Return the lines that run from the beginning of the entries to the line holding "We started with", inclusive, and drop the pictures.

Raw data below:

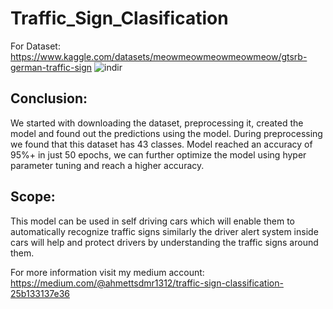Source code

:# Traffic_Sign_Clasification
For Dataset: https://www.kaggle.com/datasets/meowmeowmeowmeowmeow/gtsrb-german-traffic-sign
![indir](https://user-images.githubusercontent.com/79527973/211851359-78568c42-0a24-457c-8efc-5966430e44eb.png)

## Conclusion:
We started with downloading the dataset, preprocessing it, created the model and found out the predictions using the model. 
During preprocessing we found that this dataset has 43 classes. Model reached an accuracy of 95%+ in just 50 epochs, 
we can further optimize the model using hyper parameter tuning and reach a higher accuracy.

## Scope:
This model can be used in self driving cars which will enable them to automatically recognize traffic signs similarly 
the driver alert system inside cars will help and protect drivers by understanding the traffic signs around them.

For more information visit my medium account: https://medium.com/@ahmettsdmr1312/traffic-sign-classification-25b133137e36
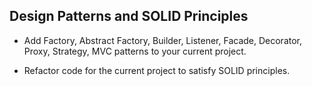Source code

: ## Design Patterns and SOLID Principles


- Add Factory, Abstract Factory, Builder, Listener, Facade, Decorator, Proxy, Strategy, MVC patterns to your current project.

- Refactor code for the current project to satisfy SOLID principles.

End of Raw data.

- Answer for this exercise
Source code

:# Traffic_Sign_Clasification
For Dataset: https://www.kaggle.com/datasets/meowmeowmeowmeowmeow/gtsrb-german-traffic-sign
![indir](https://user-images.githubusercontent.com/79527973/211851359-78568c42-0a24-457c-8efc-5966430e44eb.png)

## Conclusion:
We started with downloading the dataset, preprocessing it, created the model and found out the predictions using the model. 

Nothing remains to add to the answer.